The new $3.1 trillion federal budget that President Bush has submitted makes you wonder why Barack Obama, John McCain, Hillary Clinton or Mike Huckabee would want Bush's job.

His proposed budget is a sham, built on deceitful assumptions. For example, no costs are considered for military operations in Iraq and Afghanistan after 2009. And economic growth, despite a looming recession, is projected at a healthy 2.7 percent.

The spending plan does, however, contain a few mathematical truths that should haunt the next president.
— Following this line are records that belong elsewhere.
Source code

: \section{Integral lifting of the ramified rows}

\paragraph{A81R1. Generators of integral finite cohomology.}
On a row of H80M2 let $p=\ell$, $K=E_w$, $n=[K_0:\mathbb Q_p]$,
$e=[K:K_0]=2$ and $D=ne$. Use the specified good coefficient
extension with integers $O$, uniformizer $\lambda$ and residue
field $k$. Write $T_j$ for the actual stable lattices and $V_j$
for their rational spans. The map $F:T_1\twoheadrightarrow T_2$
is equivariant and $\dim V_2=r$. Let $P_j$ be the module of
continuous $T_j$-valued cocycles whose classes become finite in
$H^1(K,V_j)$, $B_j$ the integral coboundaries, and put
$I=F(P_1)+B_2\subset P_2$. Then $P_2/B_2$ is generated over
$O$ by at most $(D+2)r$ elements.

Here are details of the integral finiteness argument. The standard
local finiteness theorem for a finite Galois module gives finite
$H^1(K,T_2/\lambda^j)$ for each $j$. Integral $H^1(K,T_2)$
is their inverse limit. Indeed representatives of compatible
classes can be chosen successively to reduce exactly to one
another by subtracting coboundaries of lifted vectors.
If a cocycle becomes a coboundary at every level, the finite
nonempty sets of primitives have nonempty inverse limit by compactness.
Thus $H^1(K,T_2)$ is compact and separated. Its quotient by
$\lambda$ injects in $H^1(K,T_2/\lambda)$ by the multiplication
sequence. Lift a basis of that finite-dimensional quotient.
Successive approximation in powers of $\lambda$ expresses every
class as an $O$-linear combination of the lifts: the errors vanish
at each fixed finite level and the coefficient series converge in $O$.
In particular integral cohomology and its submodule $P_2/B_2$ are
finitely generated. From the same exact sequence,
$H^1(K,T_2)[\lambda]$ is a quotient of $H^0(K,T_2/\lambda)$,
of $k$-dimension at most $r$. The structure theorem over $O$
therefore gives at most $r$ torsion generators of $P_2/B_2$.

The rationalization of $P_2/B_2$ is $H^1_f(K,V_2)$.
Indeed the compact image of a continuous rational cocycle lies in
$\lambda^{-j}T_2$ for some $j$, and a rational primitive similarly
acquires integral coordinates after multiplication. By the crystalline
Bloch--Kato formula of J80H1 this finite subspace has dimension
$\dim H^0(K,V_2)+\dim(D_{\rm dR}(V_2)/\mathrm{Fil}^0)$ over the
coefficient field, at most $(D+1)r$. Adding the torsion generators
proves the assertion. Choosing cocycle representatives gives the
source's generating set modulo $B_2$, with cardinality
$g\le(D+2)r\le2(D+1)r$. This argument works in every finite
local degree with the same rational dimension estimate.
The projected deficit for fiscal 2009, for example, is $410 billion. By the time Bush leaves office, he will have bequeathed his successor a national debt of $9.7 trillion. About $4 trillion of that was added during his fiscally reckless presidency. [More]
In fairness, there is scant political will across the spectrum, and certainly among the general populace for fiscal restraint. Lord knows, farmers don't care as long as their programs are funded. Deficit spending simply has worked like a charm for decades defying the lamentations of economists and moralizing pundits: we get what we want now, and somebody else pays for it.
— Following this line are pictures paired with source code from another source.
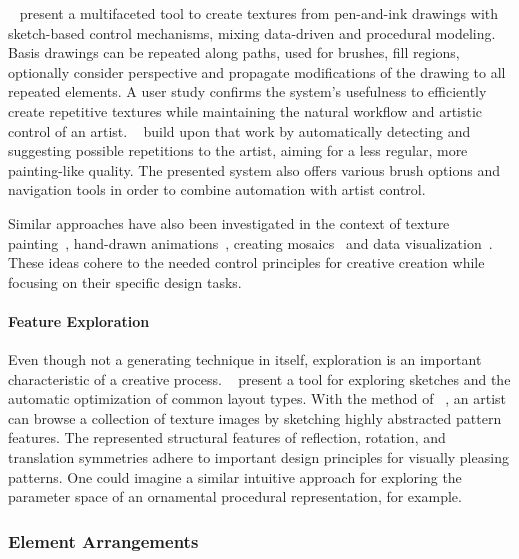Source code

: \citeauthor*{kazi_2012_vit}~\cite{kazi_2012_vit} present a multifaceted tool to create textures from pen-and-ink drawings with sketch-based control mechanisms, mixing data-driven and procedural modeling. Basis drawings can be repeated along paths, used for brushes, fill regions, optionally consider perspective and propagate modifications of the drawing to all repeated elements. A user study confirms the system's usefulness to efficiently create repetitive textures while maintaining the natural workflow and artistic control of an artist. \citeauthor*{xing_2014_apr}~\cite{xing_2014_apr} build upon that work by automatically detecting and suggesting possible repetitions to the artist, aiming for a less regular, more painting-like quality. The presented system also offers various brush options and navigation tools in order to combine automation with artist control.

Similar approaches have also been investigated in the context of texture painting~\cite{lukac_2013_pft}, hand-drawn animations~\cite{xing_2015_aha}, creating mosaics~\cite{igarashi_2010_dde,abdrashitov_2014_msi} and data visualization~\cite{xia_2018_ddc}. These ideas cohere to the needed control principles for creative creation while focusing on their specific design tasks. 

\paragraph{Feature Exploration}
\label{para:analysis_rulebased_sketchbased_feature_exploration}

Even though not a generating technique in itself, exploration is an important characteristic of a creative process. \citeauthor*{todi_2016_sse}~\cite{todi_2016_sse} present a tool for exploring sketches and the automatic optimization of common layout types. With the method of \citeauthor*{chen_2016_msi}~\cite{chen_2016_msi}, an artist can browse a collection of texture images by sketching highly abstracted pattern features. The represented structural features of reflection, rotation, and translation symmetries adhere to important design principles for visually pleasing patterns. One could imagine a similar intuitive approach for exploring the parameter space of an ornamental procedural representation, for example.


\subsubsection{Element Arrangements}
\label{subsubsec:analysis_element_arrangements}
Like parents who never leave home, we keep using our descendent's credit card. And while there seem to have been few serious consequences, the recent splurge could be the bale that breaks the camel's back. And since much of that debt is held be people we don't have to live with daily, why not shaft them by letting the dollar spiral downward?

Then what?

I'm betting on several years of serious inflation.

1 comment:

Anonymous said...

I have thought inflation is the only way out of our financial mess unless you want to have another depression like the late 1920's and early 30's. To much debt to be paid by government and individuals. They can only pay their way out of debt if their income doubles with weak dollars while the original debt remains static. Of course this makes the people who have been accumulating cash savings the scape goat. Major contributors to all of the individual debt is due to easy credit from banks and credit card companies and the auto industry's low or no interest car loans. This gave people temporary buying power which created more jobs but now we must quit buying and pay off debt. The job market must go to pot unless we allow runaway inflation. I agree with you projection into the future regarding inflation.